Some of the Romanesco has been moved to peat pots
I've never grown Romanesco before, but being a computer nerd, I have to appreciate any blatant existence of a fractal, especially in food. So I'm looking forward to giving it a try. The pepper plants just popped up a couple days ago, after 8 days:


This year I'll be growing a lot more herbs than in previous years. Rosemary is one of those herbs that I really love but I never get fresh. It doesn't grow wild in Ohio, and the house doesn't really have a lot of natural light to keep one happy in the house. So this year I started some under the lights. I'll put it out in the garden and see how it works:


Now if only Spring would come!

Let's get this thing started!

When I was a kid growing up in Eastern Ohio, we always had a garden. I grew up with my two brothers in a house about half a mile from my grandma's house, where my dad grew up. Grandma had two city lots: one with the house on it, and one that was about half covered with a garden and the other half with chestnut trees. Most of my childhood memories of Grandma's house were in the garden - planting carrot seed, bean seeds, playing a game with my brothers where we would chew on a rhubarb stalk and laugh as our faces turned inside out. As Grandma got older my dad took over most of the garden duties but when I would stop over in the summer, most times Grandma was fussing around amongst the veggie plants making sure they were all growing to her satisfaction.

As a child, the garden was always "work." As far back as I can remember, my family preserved vegetables through canning and freezing, but that process always started with an enormous amount of raw stuff from wherever my dad got it - the bushels of green beans, the pickup truck load (no kidding) of sweet corn. If you had asked me back then if I would have a garden when I grew up, I would have likely dismissed the idea in favor of buying vegetables already preserved and avoiding the work.

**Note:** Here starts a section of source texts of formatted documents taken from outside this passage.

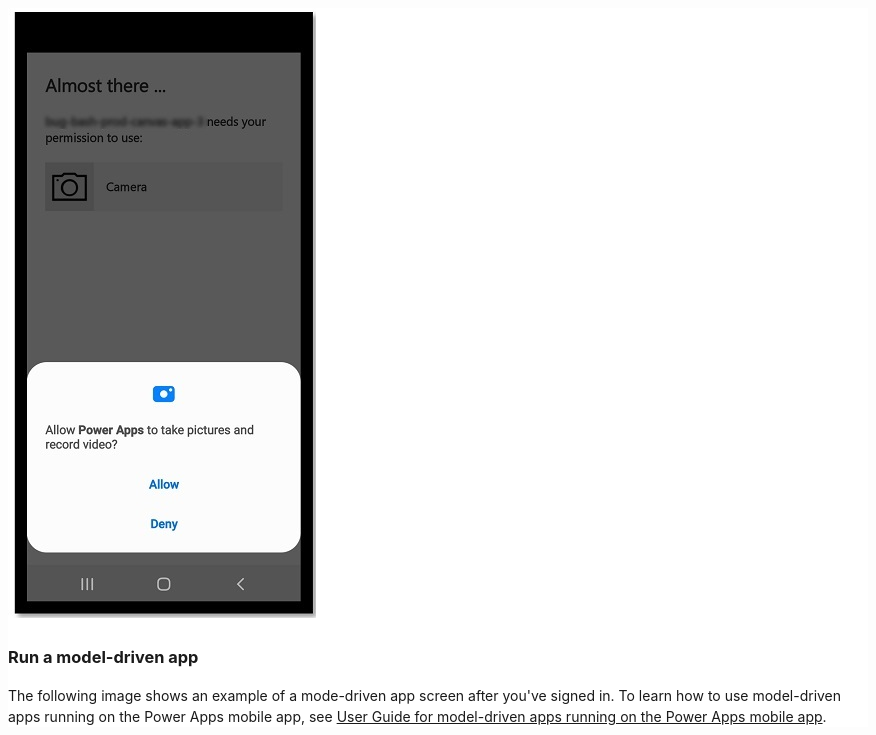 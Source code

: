 ![Give consent](media/give_consent_canvas.jpg "Give consent")

### Run a model-driven app 

The following image shows an example of a mode-driven app screen after you've signed in. To learn how to use model-driven apps running on the Power Apps mobile app, see [User Guide for model-driven apps running on the Power Apps mobile app](use-custom-model-driven-app-on-mobile.md). 
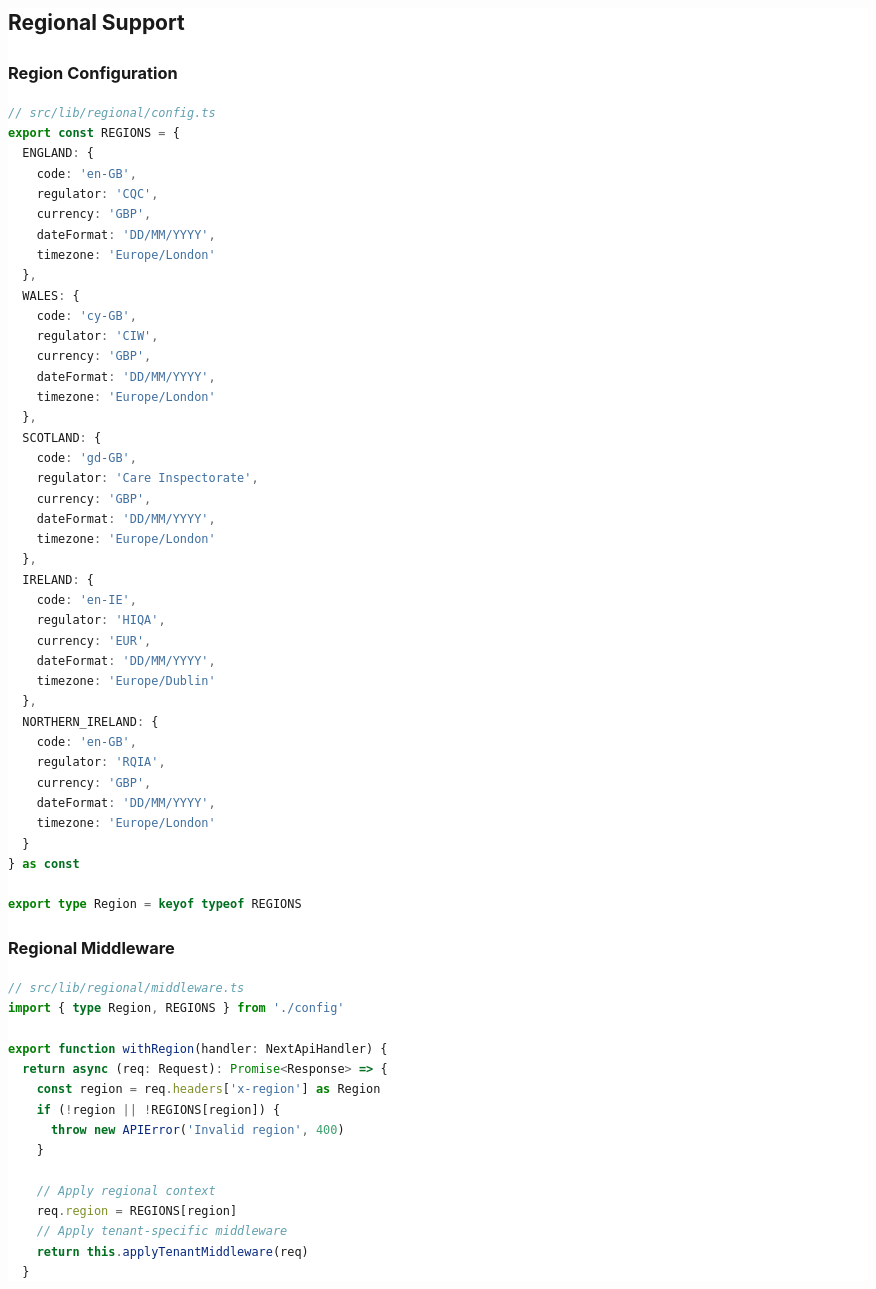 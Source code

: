 ## Regional Support

### Region Configuration
```typescript
// src/lib/regional/config.ts
export const REGIONS = {
  ENGLAND: {
    code: 'en-GB',
    regulator: 'CQC',
    currency: 'GBP',
    dateFormat: 'DD/MM/YYYY',
    timezone: 'Europe/London'
  },
  WALES: {
    code: 'cy-GB',
    regulator: 'CIW',
    currency: 'GBP',
    dateFormat: 'DD/MM/YYYY',
    timezone: 'Europe/London'
  },
  SCOTLAND: {
    code: 'gd-GB',
    regulator: 'Care Inspectorate',
    currency: 'GBP',
    dateFormat: 'DD/MM/YYYY',
    timezone: 'Europe/London'
  },
  IRELAND: {
    code: 'en-IE',
    regulator: 'HIQA',
    currency: 'EUR',
    dateFormat: 'DD/MM/YYYY',
    timezone: 'Europe/Dublin'
  },
  NORTHERN_IRELAND: {
    code: 'en-GB',
    regulator: 'RQIA',
    currency: 'GBP',
    dateFormat: 'DD/MM/YYYY',
    timezone: 'Europe/London'
  }
} as const

export type Region = keyof typeof REGIONS
```

### Regional Middleware
```typescript
// src/lib/regional/middleware.ts
import { type Region, REGIONS } from './config'

export function withRegion(handler: NextApiHandler) {
  return async (req: Request): Promise<Response> => {
    const region = req.headers['x-region'] as Region
    if (!region || !REGIONS[region]) {
      throw new APIError('Invalid region', 400)
    }

    // Apply regional context
    req.region = REGIONS[region]
    // Apply tenant-specific middleware
    return this.applyTenantMiddleware(req)
  }
``` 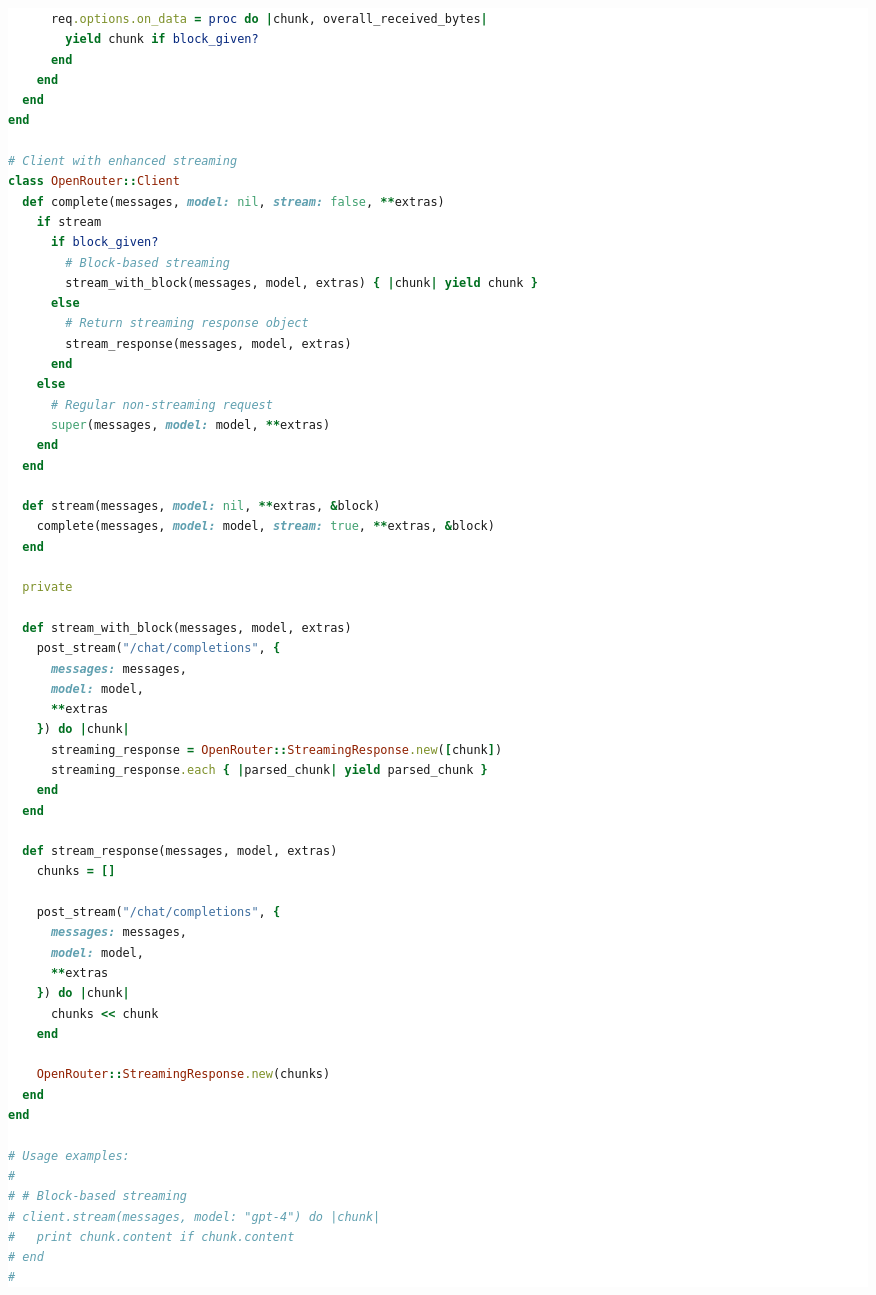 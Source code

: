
 ```ruby
      req.options.on_data = proc do |chunk, overall_received_bytes|
        yield chunk if block_given?
      end
    end
  end
end

# Client with enhanced streaming
class OpenRouter::Client
  def complete(messages, model: nil, stream: false, **extras)
    if stream
      if block_given?
        # Block-based streaming
        stream_with_block(messages, model, extras) { |chunk| yield chunk }
      else
        # Return streaming response object
        stream_response(messages, model, extras)
      end
    else
      # Regular non-streaming request
      super(messages, model: model, **extras)
    end
  end
  
  def stream(messages, model: nil, **extras, &block)
    complete(messages, model: model, stream: true, **extras, &block)
  end
  
  private
  
  def stream_with_block(messages, model, extras)
    post_stream("/chat/completions", {
      messages: messages,
      model: model,
      **extras
    }) do |chunk|
      streaming_response = OpenRouter::StreamingResponse.new([chunk])
      streaming_response.each { |parsed_chunk| yield parsed_chunk }
    end
  end
  
  def stream_response(messages, model, extras)
    chunks = []
    
    post_stream("/chat/completions", {
      messages: messages,
      model: model,
      **extras
    }) do |chunk|
      chunks << chunk
    end
    
    OpenRouter::StreamingResponse.new(chunks)
  end
end

# Usage examples:
# 
# # Block-based streaming
# client.stream(messages, model: "gpt-4") do |chunk|
#   print chunk.content if chunk.content
# end
# 
```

All of that changed for me in the summer of 1997. I was living in Italy as an exchange student between high school and college. My family came from Italy in the early 1920's and I always had a desire to check the place out. For the most part, the year I was there was about having fun, learning a language and making friends. After school let out for the summer and I was coming up on my return home, my host dad suggested I go find where my family came from. One very long train ride later, I was in Siderno, Calabria, a nice little place with a gray pebble beach on the toe of Italy. My relatives, distant as they were, welcomed me in with a show of affection that startled me, even after being in kiss-on-two-cheeks Northern Italy for almost a year. I spent a week wandering around this little town, looking at olive groves, lying on the beach, eating everything that was given to me.

My family's olive grove in Siderno
  So one day I was invited to dinner at a distant relative's house. His name was Domenico. As we ate dinner, which was polpettoni con sugo di pomodoro, I recall asking about what kind of tomatoes they buy. Domenico perked up, pulled me away from the table and into his garden. We spent the next hour or so wandering around, Domenico showing me everything he was growing. We went to other people's gardens too. It was then, in a little town in Southern Italy when something ignited in me, and I understood this connection I have with the soil and a desire to grow things.

Domenico in his garden. I wish I took better pictures!
After Italy, several years later, when I moved into an apartment with my girlfriend, who would become my wife, one of the first things I did was rip up a tiny little patch of ground and planted a measly garden. When we bought our house, I had scoped out the back corner of the lot. I ripped up the sod, mowed down the brush and put in the first iteration of Il Nostro Orto. I was in love with the dirt, the plants, the bees. Every year that love has grown. We have two boys now, who will be a big part of this blog, because they are in the garden all the time. Maybe, just maybe, they will think of it as work now, but someday will realize they actually love the dirt as much as I do.